→ **Task statement**: Below are records; copy every line in them that holds the word "specified".

::: Data section

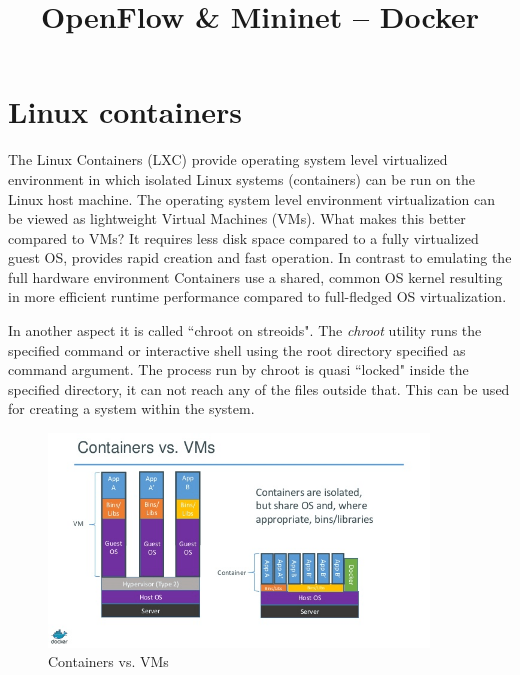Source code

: \documentclass[a4paper]{article}
\title{OpenFlow \& Mininet – Docker}
\author{}
\date{}
\begin{document}
\maketitle

\tableofcontents

\section{Linux containers}
The Linux Containers (LXC) provide operating system level virtualized environment in which isolated Linux systems
(containers) can be run on the Linux host machine. The operating system level environment virtualization can be viewed
as lightweight Virtual Machines (VMs). What makes this better compared to VMs? It requires less disk space compared
to a fully virtualized guest OS, provides rapid creation and fast operation. In contrast to emulating the full hardware
environment Containers use a shared, common OS kernel resulting in more efficient runtime performance compared to
full-fledged OS virtualization.

In another aspect it is called ``chroot on streoids". The \emph{chroot} utility runs the specified command or
interactive shell using the root directory specified as command argument. The process run by chroot is quasi ``locked"
inside the specified directory, it can not reach any of the files outside that. This can be used for creating a system
within the system.

\begin{figure}[H]
    \centering
    \includegraphics[width=0.9\textwidth]{figures/container_vs_vm.png}
    \caption{Containers vs. VMs}
    \label{fig:containers}
\end{figure}
\end{document}
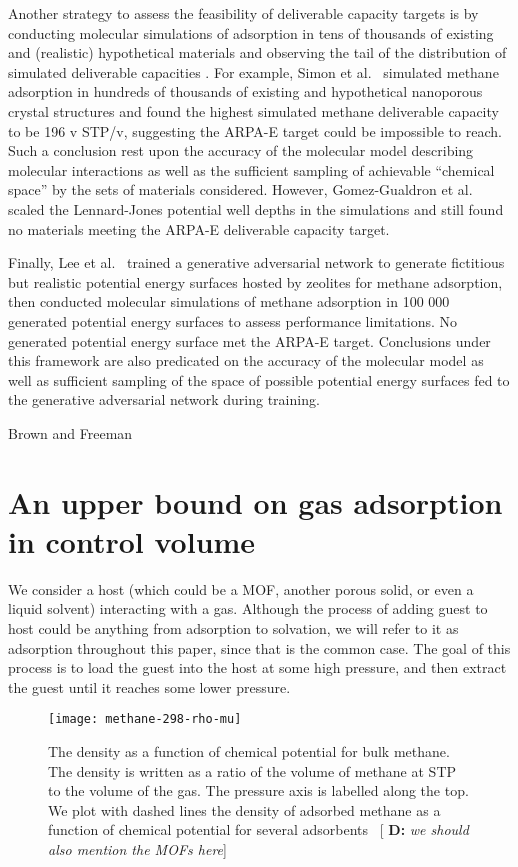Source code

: \documentclass{nature}
\newcommand{\blue}[1]{{\bf \color{blue} #1}}
\newcommand{\davidsays}[1]{{\color{red} [\blue{D:} \emph{#1}]}}
\begin{document}
Another strategy to assess the feasibility of deliverable capacity targets is by conducting molecular simulations of adsorption in tens of thousands of existing and (realistic) hypothetical materials and observing the tail of the distribution of simulated deliverable capacities \cite{gomez2014exploring,simon2015materials}. For example, Simon et al.\ \cite{simon2015materials} simulated methane adsorption in hundreds of thousands of existing and hypothetical nanoporous crystal structures and found the highest simulated methane deliverable capacity to be 196 v STP/v, suggesting the ARPA-E target could be impossible to reach. Such a conclusion rest upon the accuracy of the molecular model describing molecular interactions as well as the sufficient sampling of achievable ``chemical space'' by the sets of materials considered. However, Gomez-Gualdron et al.\ \cite{gomez2014exploring} scaled the Lennard-Jones potential well depths in the simulations and still found no materials meeting the ARPA-E deliverable capacity target.

Finally, Lee et al.\ \cite{lee2019predicting} trained a generative adversarial network to generate fictitious but realistic potential energy surfaces hosted by zeolites for methane adsorption, then conducted molecular simulations of methane adsorption in 100 000 generated potential energy surfaces to assess performance limitations. No generated potential energy surface met the ARPA-E target. Conclusions under this framework are also predicated on the accuracy of the molecular model as well as sufficient sampling of the space of possible potential energy surfaces fed to the generative adversarial network during training. 

Brown and Freeman \cite{bhown2011analysis}

\section{An upper bound on gas adsorption in control volume}
We consider a host (which could be a MOF, another porous solid, or even a liquid solvent) interacting with a gas.  Although the process of adding guest to host could be anything from adsorption to solvation, we will refer to it as adsorption throughout this paper, since that is the common case.  The goal of this process is to load the guest into the host at some high pressure, and then extract the guest until it reaches some lower pressure.

\begin{figure}
  \centering
  \texttt{[image: methane-298-rho-mu]}
  \caption{The density as a function of chemical potential for bulk
    methane.  The density is written as a ratio of the volume of
    methane at STP to the volume of the gas. The pressure axis is labelled
    along the top.  We plot with dashed lines the density of adsorbed
    methane as a function of chemical potential for several
    adsorbents~\cite{long} \davidsays{we should also mention the MOFs
      here}}
  \label{fig:density-vs-mu-ch4}
\end{figure}
\end{document}
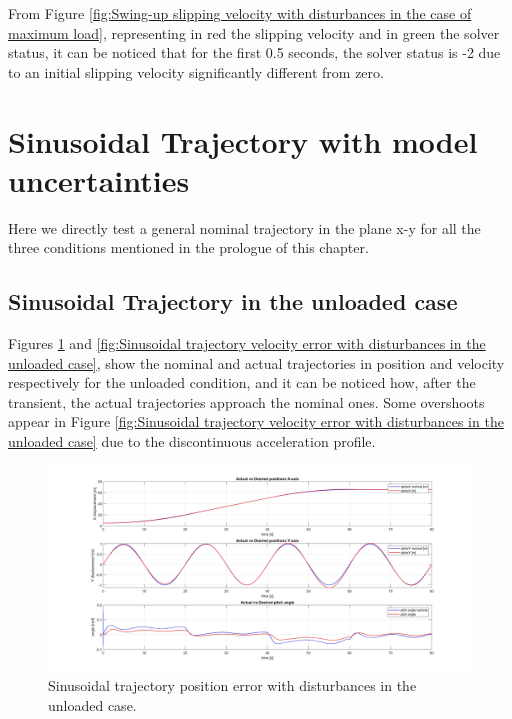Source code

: From Figure \ref{fig:Swing-up slipping velocity with disturbances in the case of maximum load}, representing in red the slipping velocity and in green the solver status, it can be noticed that for the first 0.5 seconds, the solver status is -2 due to an initial slipping velocity significantly different from zero. 

\section{Sinusoidal Trajectory with model uncertainties}
\label{sec:Sinusoidal Trajectory with model uncertainties}

Here we directly test a general nominal trajectory in the plane x-y for all the three conditions mentioned in the prologue of this chapter.

\subsection{Sinusoidal Trajectory in the unloaded case}
\label{subsec:Sinusoidal Trajectory in the unloaded case}

Figures \ref{fig:Sinusoidal trajectory position error with disturbances in the unloaded case} and \ref{fig:Sinusoidal trajectory velocity error with disturbances in the unloaded case}, show the nominal and actual trajectories in position and velocity respectively for the unloaded condition, and it can be noticed how, after the transient, the actual trajectories approach the nominal ones.
Some overshoots appear in Figure \ref{fig:Sinusoidal trajectory velocity error with disturbances in the unloaded case} due to the discontinuous acceleration profile.


\begin{figure}
    \centering
    \includegraphics[width=1\linewidth]{Images/Robustness analysis/Unloaded/sinusoidal trajectory/Position_error.jpg}
    \caption{Sinusoidal trajectory position error with disturbances in the unloaded case.}
    \label{fig:Sinusoidal trajectory position error with disturbances in the unloaded case}
\end{figure}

::::::

→ **Answer to this problem**:
In another aspect it is called ``chroot on streoids". The \emph{chroot} utility runs the specified command or
interactive shell using the root directory specified as command argument. The process run by chroot is quasi ``locked"
inside the specified directory, it can not reach any of the files outside that. This can be used for creating a system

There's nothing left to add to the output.